Task directions: Gather every line of the entries that includes the word "article".

[Information — start]

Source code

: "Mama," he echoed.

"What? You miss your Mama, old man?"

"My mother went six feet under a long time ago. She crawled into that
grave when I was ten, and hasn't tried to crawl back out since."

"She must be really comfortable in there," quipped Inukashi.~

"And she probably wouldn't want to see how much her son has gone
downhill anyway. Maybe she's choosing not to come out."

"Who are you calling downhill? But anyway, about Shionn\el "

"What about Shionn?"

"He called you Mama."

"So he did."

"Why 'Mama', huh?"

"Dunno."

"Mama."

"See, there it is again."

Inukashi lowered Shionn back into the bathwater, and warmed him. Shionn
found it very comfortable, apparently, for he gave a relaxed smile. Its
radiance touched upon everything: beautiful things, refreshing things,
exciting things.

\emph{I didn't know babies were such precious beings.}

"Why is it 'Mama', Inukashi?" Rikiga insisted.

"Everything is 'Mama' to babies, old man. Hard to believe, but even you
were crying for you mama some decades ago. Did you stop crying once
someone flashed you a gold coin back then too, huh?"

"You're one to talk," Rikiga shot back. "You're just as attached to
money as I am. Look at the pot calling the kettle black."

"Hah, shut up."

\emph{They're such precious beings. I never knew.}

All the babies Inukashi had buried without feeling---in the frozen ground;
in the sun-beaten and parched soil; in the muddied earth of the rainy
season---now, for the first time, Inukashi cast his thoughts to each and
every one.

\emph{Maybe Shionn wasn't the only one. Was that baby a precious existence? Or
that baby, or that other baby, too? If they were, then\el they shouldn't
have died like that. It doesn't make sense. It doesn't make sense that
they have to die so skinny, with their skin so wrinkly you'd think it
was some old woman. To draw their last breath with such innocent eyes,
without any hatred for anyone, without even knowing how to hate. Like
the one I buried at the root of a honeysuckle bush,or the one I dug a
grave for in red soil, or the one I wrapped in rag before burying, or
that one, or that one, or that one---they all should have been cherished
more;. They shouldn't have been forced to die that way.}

[Information — finish]
[Information — start]

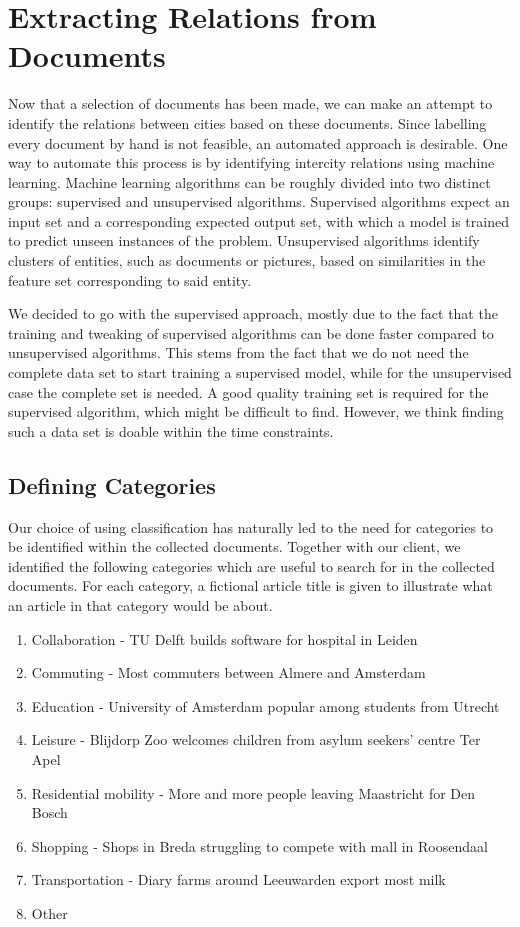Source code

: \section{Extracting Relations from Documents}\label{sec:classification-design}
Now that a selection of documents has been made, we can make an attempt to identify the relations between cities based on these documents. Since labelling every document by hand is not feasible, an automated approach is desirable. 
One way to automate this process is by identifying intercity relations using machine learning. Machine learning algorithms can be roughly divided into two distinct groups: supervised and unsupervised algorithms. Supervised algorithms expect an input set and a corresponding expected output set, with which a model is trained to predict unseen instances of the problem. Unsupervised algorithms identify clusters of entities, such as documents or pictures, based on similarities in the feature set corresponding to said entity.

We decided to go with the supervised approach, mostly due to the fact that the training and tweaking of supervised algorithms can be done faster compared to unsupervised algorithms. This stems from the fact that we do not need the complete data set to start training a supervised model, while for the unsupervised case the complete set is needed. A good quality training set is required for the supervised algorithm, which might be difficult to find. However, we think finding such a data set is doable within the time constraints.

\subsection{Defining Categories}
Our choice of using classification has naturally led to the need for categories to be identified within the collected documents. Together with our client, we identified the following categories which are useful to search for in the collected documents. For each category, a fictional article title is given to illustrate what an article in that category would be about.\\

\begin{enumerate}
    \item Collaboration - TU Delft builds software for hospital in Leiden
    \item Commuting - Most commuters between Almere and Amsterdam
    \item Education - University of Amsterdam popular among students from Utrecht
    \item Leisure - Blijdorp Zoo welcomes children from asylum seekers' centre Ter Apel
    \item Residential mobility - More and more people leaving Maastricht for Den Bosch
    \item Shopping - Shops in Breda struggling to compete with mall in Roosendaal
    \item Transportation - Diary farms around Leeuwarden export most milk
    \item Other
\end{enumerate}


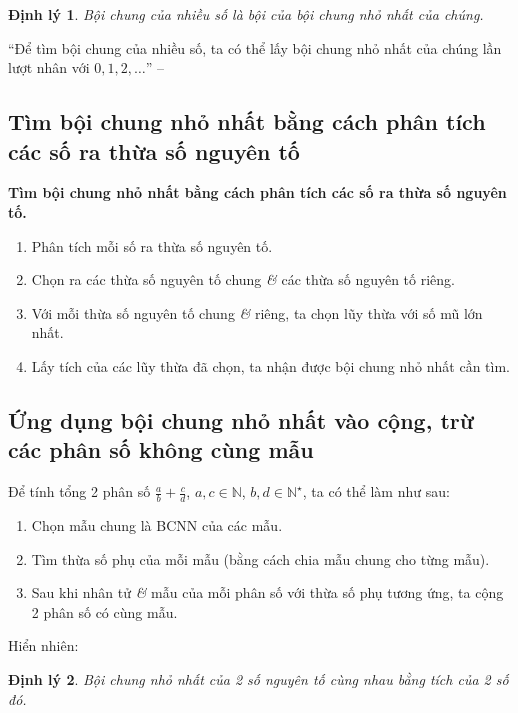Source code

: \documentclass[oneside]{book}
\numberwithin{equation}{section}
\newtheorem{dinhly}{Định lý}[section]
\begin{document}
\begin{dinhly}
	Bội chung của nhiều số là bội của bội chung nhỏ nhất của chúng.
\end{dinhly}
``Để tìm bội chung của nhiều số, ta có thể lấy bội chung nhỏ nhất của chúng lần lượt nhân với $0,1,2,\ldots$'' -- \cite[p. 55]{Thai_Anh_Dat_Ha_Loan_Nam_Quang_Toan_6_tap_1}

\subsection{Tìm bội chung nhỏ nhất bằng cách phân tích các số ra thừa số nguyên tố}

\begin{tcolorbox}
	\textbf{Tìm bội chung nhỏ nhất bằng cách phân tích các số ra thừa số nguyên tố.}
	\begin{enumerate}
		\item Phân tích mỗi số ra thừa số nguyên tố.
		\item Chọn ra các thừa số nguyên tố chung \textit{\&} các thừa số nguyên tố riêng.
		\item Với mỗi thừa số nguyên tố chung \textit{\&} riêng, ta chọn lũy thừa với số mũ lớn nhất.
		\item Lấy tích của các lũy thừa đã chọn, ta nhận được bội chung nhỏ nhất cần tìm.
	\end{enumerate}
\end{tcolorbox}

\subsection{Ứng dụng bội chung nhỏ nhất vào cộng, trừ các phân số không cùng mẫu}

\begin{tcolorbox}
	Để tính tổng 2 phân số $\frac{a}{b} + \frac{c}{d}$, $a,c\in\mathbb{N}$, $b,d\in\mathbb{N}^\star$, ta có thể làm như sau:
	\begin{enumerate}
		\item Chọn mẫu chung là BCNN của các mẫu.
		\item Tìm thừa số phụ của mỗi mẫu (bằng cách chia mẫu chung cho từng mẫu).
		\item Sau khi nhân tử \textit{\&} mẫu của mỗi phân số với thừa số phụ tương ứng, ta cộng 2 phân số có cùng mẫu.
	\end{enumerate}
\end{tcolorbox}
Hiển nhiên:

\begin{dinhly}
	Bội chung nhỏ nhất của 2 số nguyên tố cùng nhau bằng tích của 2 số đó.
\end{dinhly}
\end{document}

[Information — finish]
[Information — start]

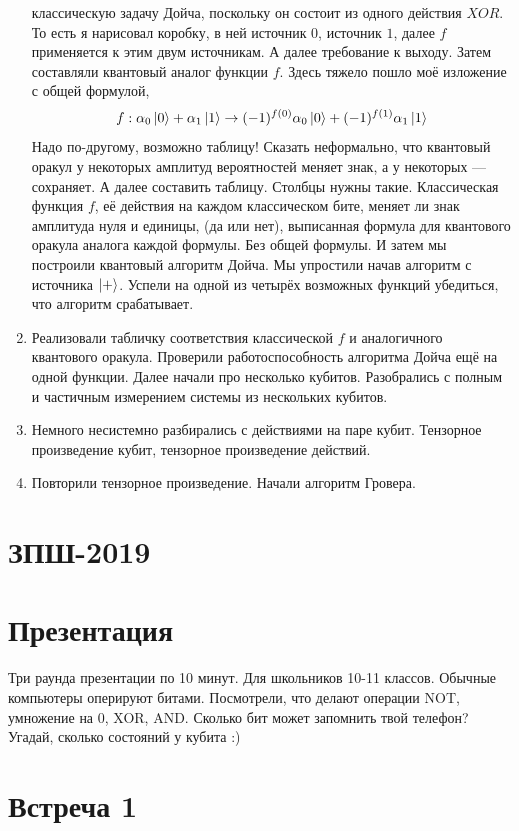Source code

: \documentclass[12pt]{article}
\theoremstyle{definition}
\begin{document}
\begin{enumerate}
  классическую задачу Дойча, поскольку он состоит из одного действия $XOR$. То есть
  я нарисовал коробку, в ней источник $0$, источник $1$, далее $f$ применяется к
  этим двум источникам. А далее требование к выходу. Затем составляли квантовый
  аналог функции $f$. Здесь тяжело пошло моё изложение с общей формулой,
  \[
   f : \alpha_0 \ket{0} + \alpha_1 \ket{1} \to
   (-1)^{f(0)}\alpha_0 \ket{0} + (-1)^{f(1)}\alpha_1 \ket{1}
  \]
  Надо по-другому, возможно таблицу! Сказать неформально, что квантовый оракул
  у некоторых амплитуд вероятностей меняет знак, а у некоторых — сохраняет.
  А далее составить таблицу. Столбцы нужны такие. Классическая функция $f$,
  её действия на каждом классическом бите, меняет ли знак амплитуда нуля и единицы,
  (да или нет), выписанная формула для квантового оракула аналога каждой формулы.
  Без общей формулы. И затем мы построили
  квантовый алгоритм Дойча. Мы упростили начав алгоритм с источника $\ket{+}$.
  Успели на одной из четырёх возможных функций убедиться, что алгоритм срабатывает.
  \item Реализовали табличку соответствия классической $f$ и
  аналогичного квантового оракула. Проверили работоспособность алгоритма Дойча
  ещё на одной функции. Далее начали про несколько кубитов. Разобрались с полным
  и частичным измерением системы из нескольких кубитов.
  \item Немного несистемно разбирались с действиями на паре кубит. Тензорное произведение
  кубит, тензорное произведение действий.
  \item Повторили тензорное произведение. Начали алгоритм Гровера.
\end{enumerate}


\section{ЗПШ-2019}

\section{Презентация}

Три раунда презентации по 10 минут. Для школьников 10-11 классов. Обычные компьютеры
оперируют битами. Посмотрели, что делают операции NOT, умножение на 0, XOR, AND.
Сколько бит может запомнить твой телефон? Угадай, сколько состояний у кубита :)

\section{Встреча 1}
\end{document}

[Information — finish]

Response to the task:
Our choice of using classification has naturally led to the need for categories to be identified within the collected documents. Together with our client, we identified the following categories which are useful to search for in the collected documents. For each category, a fictional article title is given to illustrate what an article in that category would be about.\\
: \documentclass[12pt]{article}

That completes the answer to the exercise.